But what is the real problem? [Two-Stage / GS Designs]
❝ We have a drug and do not know it CV. We take an arbitrary sample …
Well, I always try to make an educated guess of the CV. If you aim too low in the first stage, the sample size penalty in the second stage will be larger.
Example: “Guesstimate” CV 25%, Potvin B, n1 12 or 24.
library(Power2Stage)
power.tsd(CV=0.25, n1=12)
TSD with 2x2 crossover
Method B: alpha (s1/s2) = 0.0294 0.0294
Target power in power monitoring and sample size est. = 0.8
Power calculation via non-central t approx.
CV1 and GMR = 0.95 in sample size est. used
No futility criterion
BE acceptance range = 0.8 ... 1.25
CV = 0.25; n(stage 1) = 12; GMR = 0.95
1e+05 sims at theta0 = 0.95 (p(BE) = 'power').
p(BE) = 0.81438
p(BE) s1 = 0.17895
Studies in stage 2 = 81.38%
Distribution of n(total)
- mean (range) = 32.4 (12 ... 126)
- percentiles
5% 50% 95%
12 32 60
power.tsd(CV=0.25, n1=24)
TSD with 2x2 crossover
Method B: alpha (s1/s2) = 0.0294 0.0294
Target power in power monitoring and sample size est. = 0.8
Power calculation via non-central t approx.

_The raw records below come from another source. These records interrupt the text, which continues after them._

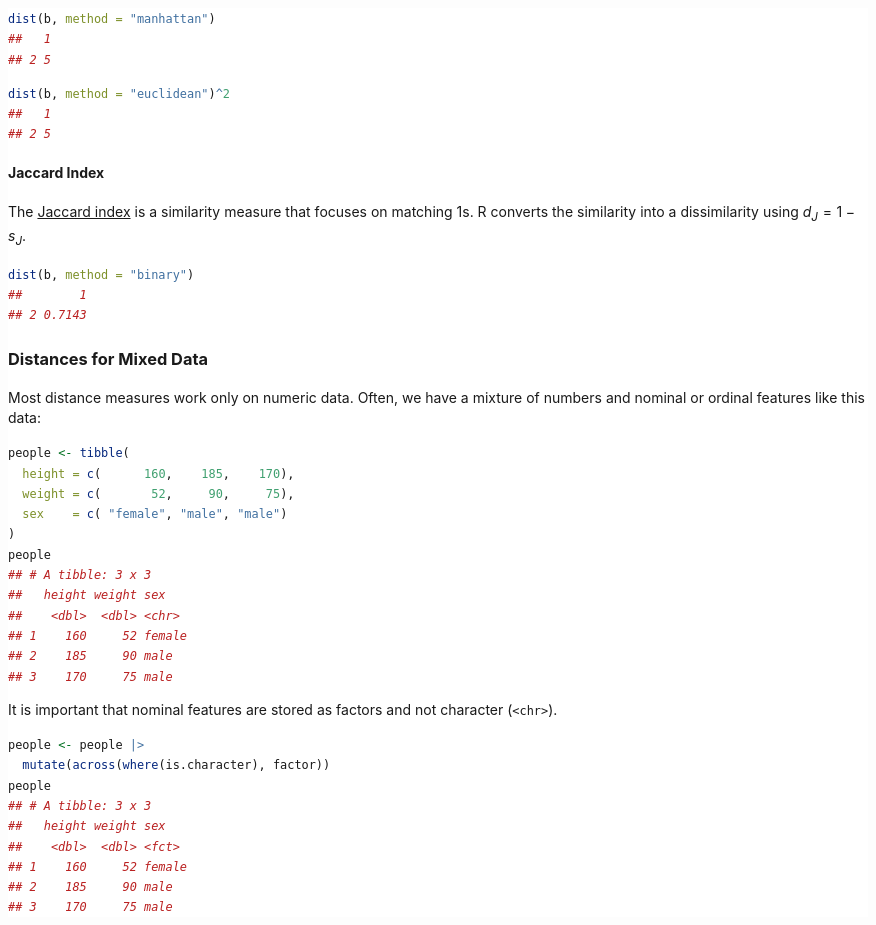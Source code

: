 
``` r
dist(b, method = "manhattan")
##   1
## 2 5
```

``` r
dist(b, method = "euclidean")^2
##   1
## 2 5
```

#### Jaccard Index

The [Jaccard index](https://en.wikipedia.org/wiki/Jaccard_index) is a
similarity measure that focuses on matching 1s. R converts the
similarity into a dissimilarity using $d_{J} = 1 - s_{J}$.


``` r
dist(b, method = "binary")
##        1
## 2 0.7143
```

### Distances for Mixed Data

Most distance measures work only on numeric data. Often, we have a
mixture of numbers and nominal or ordinal features like this data:


``` r
people <- tibble(
  height = c(      160,    185,    170),
  weight = c(       52,     90,     75),
  sex    = c( "female", "male", "male")
)
people
## # A tibble: 3 x 3
##   height weight sex   
##    <dbl>  <dbl> <chr> 
## 1    160     52 female
## 2    185     90 male  
## 3    170     75 male
```

It is important that nominal features are stored as factors and not
character (`<chr>`).


``` r
people <- people |> 
  mutate(across(where(is.character), factor))
people
## # A tibble: 3 x 3
##   height weight sex   
##    <dbl>  <dbl> <fct> 
## 1    160     52 female
## 2    185     90 male  
## 3    170     75 male
```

CV1 and GMR = 0.95 in sample size est. used
No futility criterion
BE acceptance range = 0.8 ... 1.25
CV = 0.25; n(stage 1) = 24; GMR = 0.95
1e+05 sims at theta0 = 0.95 (p(BE) = 'power').
p(BE) = 0.84244
p(BE) s1 = 0.63203
Studies in stage 2 = 33.56%
Distribution of n(total)
- mean (range) = 29 (24 ... 86)
- percentiles
5% 50% 95%
24 24 48
With 12 subjects in the first stage on the average you will have a total sample size of 32.4 (median 32) and with 24 only 29 (median 24). In the latter case you have already a chance of 63% to show BE in the first stage and in the former only 18%.
❝ … and then calculate the CV and real GMR in the first stage.
Yep. But in ‘Type 1’ TSDs you generally ignore the observed GMR and work with a fixed (assumed) T/R-ratio.
❝ In the second stage, we, if I understand correctly, should calculate post-hoc power and recalculate the sample size with the data (GMR and CV) obtained in the first stage, if bioequivalence has not been achieved in the first stage.
Nope. You calculate interim power after the first stage. If you want to use the GMR of the first stage as well (go fully adaptive) you might shoot yourself in the foot. Practically you need two futility criteria:
- Stop if the GMR is outside [0.80, 1.25].
- Stop if the re-estimated sample size is above a pre-specified limit (U).
❝ But what to do, if we have got bad GMR(0,83), whatever CV and low power (around 30) in the first stage.
You are free to include futility criteria for early stopping in the method. You don’t have to worry about the adjusted α because any futility criterion decreases the patient’s risk.
❝ In this case, as I understand, we should recruit much more subjects according to our protocol.
In general you should not give a total sample size in the protocol – unless it is part of the framework (simulations recommended: have an eye on power).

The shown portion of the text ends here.